(Listed records Opens)
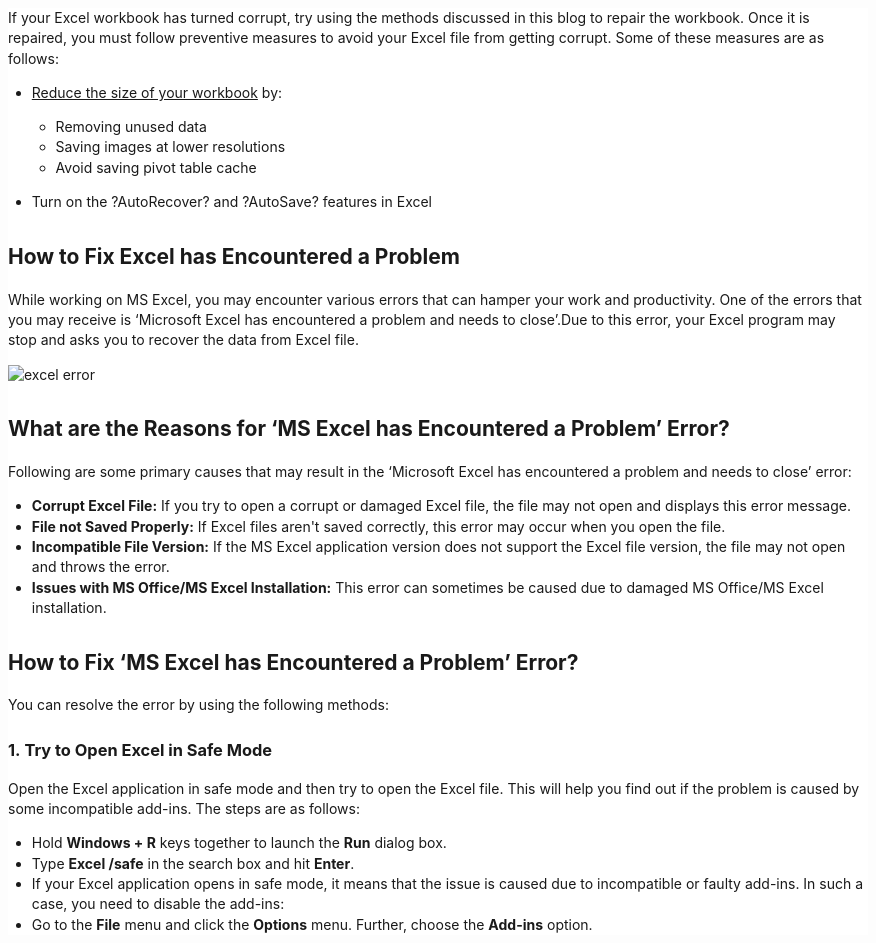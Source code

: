 If your Excel workbook has turned corrupt, try using the methods discussed in this blog to repair the workbook. Once it is repaired, you must follow preventive measures to avoid your Excel file from getting corrupt. Some of these measures are as follows:

- [Reduce the size of your workbook](https://support.microsoft.com/en-us/topic/reduce-the-file-size-of-your-excel-spreadsheets-c4f69e3a-8eea-4e9d-8ded-0ac301192bf9#ID0EBDD=Office_2013_-_2016) by:  
  - Removing unused data
  - Saving images at lower resolutions
  - Avoid saving pivot table cache

- Turn on the ?AutoRecover? and ?AutoSave? features in Excel





## How to Fix Excel has Encountered a Problem

While working on MS Excel, you may encounter various errors that can hamper your work and productivity. One of the errors that you may receive is ‘Microsoft Excel has encountered a problem and needs to close’.Due to this error, your Excel program may stop and asks you to recover the data from Excel file.

![excel error](https://www.stellarinfo.com/blog/wp-content/uploads/2021/12/excel-error-01.png)

## What are the Reasons for ‘MS Excel has Encountered a Problem’ Error?

Following are some primary causes that may result in the ‘Microsoft Excel has encountered a problem and needs to close’ error:

- **Corrupt Excel File:** If you try to open a corrupt or damaged Excel file, the file may not open and displays this error message.
- **File not Saved Properly:** If Excel files aren't saved correctly, this error may occur when you open the file.
- **Incompatible File Version:** If the MS Excel application version does not support the Excel file version, the file may not open and throws the error.
- **Issues with MS Office/MS Excel Installation:** This error can sometimes be caused due to damaged MS Office/MS Excel installation.

## How to Fix ‘MS Excel has Encountered a Problem’ Error?

You can resolve the error by using the following methods:

### 1. Try to Open Excel in Safe Mode

Open the Excel application in safe mode and then try to open the Excel file. This will help you find out if the problem is caused by some incompatible add-ins. The steps are as follows:

- Hold **Windows + R** keys together to launch the **Run** dialog box.
- Type **Excel /safe** in the search box and hit **Enter**.
- If your Excel application opens in safe mode, it means that the issue is caused due to incompatible or faulty add-ins. In such a case, you need to disable the add-ins:
- Go to the **File** menu and click the **Options** menu. Further, choose the **Add-ins** option.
(Listed records Closes)
§ **What is being asked**
Search the data above for the word "caused" and show every line that has it.

§ **Response to this task**
- **Issues with MS Office/MS Excel Installation:** This error can sometimes be caused due to damaged MS Office/MS Excel installation.
Open the Excel application in safe mode and then try to open the Excel file. This will help you find out if the problem is caused by some incompatible add-ins. The steps are as follows:
- If your Excel application opens in safe mode, it means that the issue is caused due to incompatible or faulty add-ins. In such a case, you need to disable the add-ins:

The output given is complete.